▶ BRIEF
In the lines below, count those containing the word "that" and give the number alone.
┌─ SOURCE MATERIAL
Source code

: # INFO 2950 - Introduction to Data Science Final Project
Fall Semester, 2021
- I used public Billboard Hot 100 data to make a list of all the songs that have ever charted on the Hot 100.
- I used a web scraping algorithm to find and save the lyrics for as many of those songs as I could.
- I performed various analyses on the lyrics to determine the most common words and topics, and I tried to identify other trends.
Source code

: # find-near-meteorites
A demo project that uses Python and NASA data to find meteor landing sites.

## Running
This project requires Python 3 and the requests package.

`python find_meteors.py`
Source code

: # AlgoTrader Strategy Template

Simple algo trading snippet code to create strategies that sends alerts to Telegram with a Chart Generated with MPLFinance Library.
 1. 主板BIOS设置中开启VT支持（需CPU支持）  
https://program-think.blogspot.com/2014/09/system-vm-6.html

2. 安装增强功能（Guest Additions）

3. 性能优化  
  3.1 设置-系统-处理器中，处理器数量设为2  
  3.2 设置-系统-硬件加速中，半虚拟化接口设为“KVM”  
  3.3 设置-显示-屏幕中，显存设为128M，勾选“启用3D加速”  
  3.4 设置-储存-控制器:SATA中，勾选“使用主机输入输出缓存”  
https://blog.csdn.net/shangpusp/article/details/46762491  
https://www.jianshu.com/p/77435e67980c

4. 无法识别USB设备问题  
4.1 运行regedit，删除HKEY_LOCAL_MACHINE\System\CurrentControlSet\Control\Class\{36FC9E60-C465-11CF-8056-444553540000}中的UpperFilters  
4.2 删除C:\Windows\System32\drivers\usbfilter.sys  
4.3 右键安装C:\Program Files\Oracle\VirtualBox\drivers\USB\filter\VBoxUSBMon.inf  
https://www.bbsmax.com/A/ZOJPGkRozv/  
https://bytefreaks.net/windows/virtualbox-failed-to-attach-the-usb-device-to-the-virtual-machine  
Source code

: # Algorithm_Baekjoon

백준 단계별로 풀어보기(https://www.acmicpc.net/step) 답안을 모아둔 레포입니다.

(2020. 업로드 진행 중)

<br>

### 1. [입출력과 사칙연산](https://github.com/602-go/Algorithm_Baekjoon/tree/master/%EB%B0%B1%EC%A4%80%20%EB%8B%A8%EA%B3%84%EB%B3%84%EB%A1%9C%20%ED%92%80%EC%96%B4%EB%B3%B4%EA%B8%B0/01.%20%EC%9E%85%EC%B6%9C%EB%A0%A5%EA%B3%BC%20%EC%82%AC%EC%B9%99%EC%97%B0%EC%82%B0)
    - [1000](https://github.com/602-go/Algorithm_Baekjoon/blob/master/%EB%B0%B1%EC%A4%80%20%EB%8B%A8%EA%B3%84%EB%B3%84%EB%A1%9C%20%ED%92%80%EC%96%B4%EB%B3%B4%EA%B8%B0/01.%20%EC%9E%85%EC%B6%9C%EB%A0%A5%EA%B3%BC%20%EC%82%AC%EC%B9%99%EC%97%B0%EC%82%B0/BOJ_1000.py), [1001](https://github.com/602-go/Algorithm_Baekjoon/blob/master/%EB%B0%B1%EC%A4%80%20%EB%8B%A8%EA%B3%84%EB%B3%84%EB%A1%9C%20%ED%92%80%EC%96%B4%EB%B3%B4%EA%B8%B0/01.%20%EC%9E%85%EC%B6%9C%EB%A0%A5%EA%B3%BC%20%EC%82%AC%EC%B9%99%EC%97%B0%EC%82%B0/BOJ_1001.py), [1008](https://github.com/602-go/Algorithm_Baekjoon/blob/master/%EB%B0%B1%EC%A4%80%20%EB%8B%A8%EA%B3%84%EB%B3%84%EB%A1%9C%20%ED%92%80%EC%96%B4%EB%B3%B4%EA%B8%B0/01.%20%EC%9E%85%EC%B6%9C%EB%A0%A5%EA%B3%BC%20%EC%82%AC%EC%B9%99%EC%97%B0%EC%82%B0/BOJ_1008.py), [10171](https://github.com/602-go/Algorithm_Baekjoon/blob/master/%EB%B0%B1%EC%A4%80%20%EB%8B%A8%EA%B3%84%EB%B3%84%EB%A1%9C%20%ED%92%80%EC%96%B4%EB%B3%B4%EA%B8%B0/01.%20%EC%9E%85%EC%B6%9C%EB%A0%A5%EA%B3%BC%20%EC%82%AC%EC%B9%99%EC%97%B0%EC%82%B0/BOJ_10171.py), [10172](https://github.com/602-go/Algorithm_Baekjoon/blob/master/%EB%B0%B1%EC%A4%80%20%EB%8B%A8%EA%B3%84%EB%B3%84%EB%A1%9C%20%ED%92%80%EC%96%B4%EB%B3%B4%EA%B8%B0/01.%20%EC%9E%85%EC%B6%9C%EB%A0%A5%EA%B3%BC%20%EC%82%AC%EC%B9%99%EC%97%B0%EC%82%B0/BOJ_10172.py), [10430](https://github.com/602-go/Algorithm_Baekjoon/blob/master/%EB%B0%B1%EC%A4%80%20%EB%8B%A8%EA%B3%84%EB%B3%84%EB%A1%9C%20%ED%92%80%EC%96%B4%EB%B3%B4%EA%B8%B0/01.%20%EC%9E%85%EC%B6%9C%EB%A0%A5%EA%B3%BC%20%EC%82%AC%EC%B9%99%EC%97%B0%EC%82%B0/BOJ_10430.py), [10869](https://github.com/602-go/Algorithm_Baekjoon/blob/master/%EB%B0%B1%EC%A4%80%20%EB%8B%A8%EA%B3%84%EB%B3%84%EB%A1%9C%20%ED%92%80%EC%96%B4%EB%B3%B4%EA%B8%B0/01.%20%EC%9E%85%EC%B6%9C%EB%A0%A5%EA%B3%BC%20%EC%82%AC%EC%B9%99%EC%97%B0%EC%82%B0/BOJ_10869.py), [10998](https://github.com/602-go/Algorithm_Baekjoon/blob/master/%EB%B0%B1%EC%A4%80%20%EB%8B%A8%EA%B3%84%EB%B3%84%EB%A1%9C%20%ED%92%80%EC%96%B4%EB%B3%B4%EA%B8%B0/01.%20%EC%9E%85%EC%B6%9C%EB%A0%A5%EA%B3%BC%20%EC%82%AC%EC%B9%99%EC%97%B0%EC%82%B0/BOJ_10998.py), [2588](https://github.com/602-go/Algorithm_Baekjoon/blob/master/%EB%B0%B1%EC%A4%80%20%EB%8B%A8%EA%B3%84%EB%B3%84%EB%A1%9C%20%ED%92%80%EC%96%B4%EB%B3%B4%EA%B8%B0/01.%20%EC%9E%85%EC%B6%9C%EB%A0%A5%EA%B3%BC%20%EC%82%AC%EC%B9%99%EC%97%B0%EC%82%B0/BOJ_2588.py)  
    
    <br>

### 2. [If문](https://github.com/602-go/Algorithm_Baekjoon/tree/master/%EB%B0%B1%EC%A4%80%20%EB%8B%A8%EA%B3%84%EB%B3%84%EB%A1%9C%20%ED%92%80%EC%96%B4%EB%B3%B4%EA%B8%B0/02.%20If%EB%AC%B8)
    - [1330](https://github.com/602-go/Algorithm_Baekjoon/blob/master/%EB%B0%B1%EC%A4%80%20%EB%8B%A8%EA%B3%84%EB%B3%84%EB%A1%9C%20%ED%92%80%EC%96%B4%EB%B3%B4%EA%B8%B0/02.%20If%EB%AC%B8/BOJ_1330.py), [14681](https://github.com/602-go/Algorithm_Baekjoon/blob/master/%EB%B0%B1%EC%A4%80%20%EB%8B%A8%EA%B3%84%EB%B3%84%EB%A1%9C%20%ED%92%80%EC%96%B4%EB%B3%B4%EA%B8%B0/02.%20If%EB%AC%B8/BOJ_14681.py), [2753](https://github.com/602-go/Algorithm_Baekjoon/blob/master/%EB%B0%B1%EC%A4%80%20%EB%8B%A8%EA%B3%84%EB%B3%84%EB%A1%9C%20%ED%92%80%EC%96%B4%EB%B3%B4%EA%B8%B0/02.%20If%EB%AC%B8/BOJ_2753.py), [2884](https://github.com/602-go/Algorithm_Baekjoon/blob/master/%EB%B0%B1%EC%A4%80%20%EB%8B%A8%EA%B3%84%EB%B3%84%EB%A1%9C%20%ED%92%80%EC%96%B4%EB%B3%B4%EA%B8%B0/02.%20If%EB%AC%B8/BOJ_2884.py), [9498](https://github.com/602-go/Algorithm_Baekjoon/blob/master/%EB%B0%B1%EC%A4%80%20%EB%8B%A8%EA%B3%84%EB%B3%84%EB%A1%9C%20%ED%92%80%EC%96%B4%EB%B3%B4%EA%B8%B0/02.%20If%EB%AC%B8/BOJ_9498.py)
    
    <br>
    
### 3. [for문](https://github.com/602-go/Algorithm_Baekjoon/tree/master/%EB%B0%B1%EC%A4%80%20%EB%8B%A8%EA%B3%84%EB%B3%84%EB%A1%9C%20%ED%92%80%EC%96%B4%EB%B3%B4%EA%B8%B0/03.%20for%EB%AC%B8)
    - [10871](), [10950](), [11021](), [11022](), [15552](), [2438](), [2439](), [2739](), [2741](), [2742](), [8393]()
└─
▶ SOLUTION
3